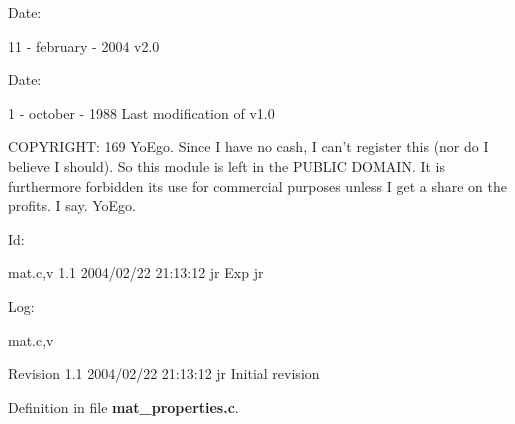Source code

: \begin{Desc}
\item[Date: ]\par
11 - february - 2004 v2.0\end{Desc}
\begin{Desc}
\item[Date: ]\par
1 - october - 1988 Last modification of v1.0\end{Desc}
COPYRIGHT: 169 Yo\-Ego. Since I have no cash, I can't register this (nor do I believe I should). So this module is left in the PUBLIC DOMAIN. It is furthermore forbidden its use for commercial purposes unless I get a share on the profits. I say. Yo\-Ego.

\begin{Desc}
\item[Id: ]\par
 mat.c,v 1.1 2004/02/22 21:13:12 jr Exp jr \end{Desc}
 \begin{Desc}
\item[Log: ]\par
 mat.c,v \end{Desc}
 Revision 1.1 2004/02/22 21:13:12 jr Initial revision



Definition in file {\bf mat\_\-properties.c}.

# # # # # # #

== Work to be completed ==
Repeat the data in full and exactly. Omit pictures.

== Written solution ==
Source code

: \begin{Desc}
\item[Date: ]\par
11 - february - 2004 v2.0\end{Desc}
\begin{Desc}
\item[Date: ]\par
1 - october - 1988 Last modification of v1.0\end{Desc}
COPYRIGHT: 169 Yo\-Ego. Since I have no cash, I can't register this (nor do I believe I should). So this module is left in the PUBLIC DOMAIN. It is furthermore forbidden its use for commercial purposes unless I get a share on the profits. I say. Yo\-Ego.

\begin{Desc}
\item[Id: ]\par
 mat.c,v 1.1 2004/02/22 21:13:12 jr Exp jr \end{Desc}
 \begin{Desc}
\item[Log: ]\par
 mat.c,v \end{Desc}
 Revision 1.1 2004/02/22 21:13:12 jr Initial revision



Definition in file {\bf mat\_\-properties.c}.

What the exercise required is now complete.